*WHAT YOU NEED TO DO*. Check each line below for "unnamed" and give the count of those that have it, nothing else.

*Rendered images with source text*.
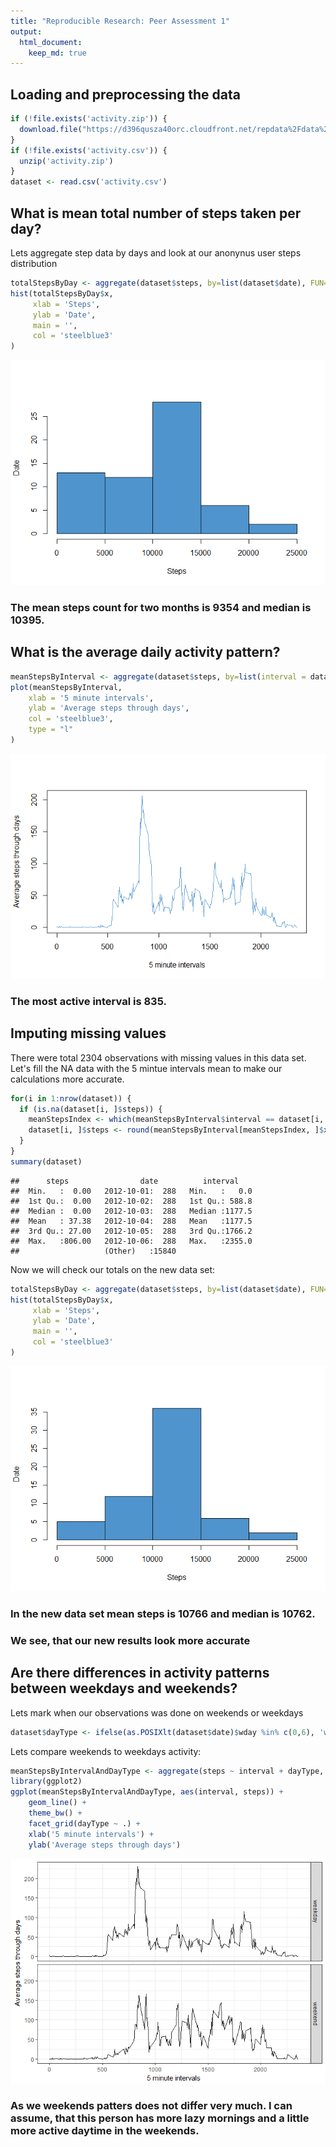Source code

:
 ```yaml
---
title: "Reproducible Research: Peer Assessment 1"
output: 
  html_document:
    keep_md: true
---
```


## Loading and preprocessing the data

```r
if (!file.exists('activity.zip')) {
  download.file("https://d396qusza40orc.cloudfront.net/repdata%2Fdata%2Factivity.zip", 'activity.zip')
}
if (!file.exists('activity.csv')) {
  unzip('activity.zip')  
}
dataset <- read.csv('activity.csv')
```
 
 
## What is mean total number of steps taken per day?
Lets aggregate step data by days and look at our anonynus user steps distribution

```r
totalStepsByDay <- aggregate(dataset$steps, by=list(dataset$date), FUN=sum, na.rm=TRUE)
hist(totalStepsByDay$x, 
     xlab = 'Steps',
     ylab = 'Date',
     main = '',
     col = 'steelblue3'
)
```

![](PA1_template_files/figure-html/unnamed-chunk-2-1.png)<!-- -->
 
 
### The mean steps count for two months is 9354 and median is 10395.
 
 
## What is the average daily activity pattern?

```r
meanStepsByInterval <- aggregate(dataset$steps, by=list(interval = dataset$interval), FUN=mean, na.rm=TRUE)
plot(meanStepsByInterval,
    xlab = '5 minute intervals',
    ylab = 'Average steps through days',
    col = 'steelblue3',
    type = "l"
)
```

![](PA1_template_files/figure-html/unnamed-chunk-3-1.png)<!-- -->
 
### The most active interval is 835.


## Imputing missing values
There were total 2304 observations with missing values in this data set.
Let's fill the NA data with the 5 mintue intervals mean to make our calculations more accurate.

```r
for(i in 1:nrow(dataset)) {
  if (is.na(dataset[i, ]$steps)) {
    meanStepsIndex <- which(meanStepsByInterval$interval == dataset[i, ]$interval);
    dataset[i, ]$steps <- round(meanStepsByInterval[meanStepsIndex, ]$x)
  }
}
summary(dataset)
```

```
##      steps                date          interval     
##  Min.   :  0.00   2012-10-01:  288   Min.   :   0.0  
##  1st Qu.:  0.00   2012-10-02:  288   1st Qu.: 588.8  
##  Median :  0.00   2012-10-03:  288   Median :1177.5  
##  Mean   : 37.38   2012-10-04:  288   Mean   :1177.5  
##  3rd Qu.: 27.00   2012-10-05:  288   3rd Qu.:1766.2  
##  Max.   :806.00   2012-10-06:  288   Max.   :2355.0  
##                   (Other)   :15840
```

Now we will check our totals on the new data set:

```r
totalStepsByDay <- aggregate(dataset$steps, by=list(dataset$date), FUN=sum, na.rm=TRUE)
hist(totalStepsByDay$x, 
     xlab = 'Steps',
     ylab = 'Date',
     main = '',
     col = 'steelblue3'
)
```

![](PA1_template_files/figure-html/unnamed-chunk-5-1.png)<!-- -->
 
### In the new data set mean steps is 10766 and median is 10762. 
### We see, that our new results look more accurate
  
## Are there differences in activity patterns between weekdays and weekends?
Lets mark when our observations was done on weekends or weekdays

```r
dataset$dayType <- ifelse(as.POSIXlt(dataset$date)$wday %in% c(0,6), 'weekend', 'weekday')
```

Lets compare weekends to weekdays activity:

```r
meanStepsByIntervalAndDayType <- aggregate(steps ~ interval + dayType, data=dataset, mean)
library(ggplot2)
ggplot(meanStepsByIntervalAndDayType, aes(interval, steps)) + 
    geom_line() + 
    theme_bw() +
    facet_grid(dayType ~ .) +
    xlab('5 minute intervals') + 
    ylab('Average steps through days')
```

![](PA1_template_files/figure-html/unnamed-chunk-7-1.png)<!-- -->

### As we weekends patters does not differ very much. I can assume, that this person has more lazy mornings and a little more active daytime in the weekends.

*RESPONSE AREA*. 4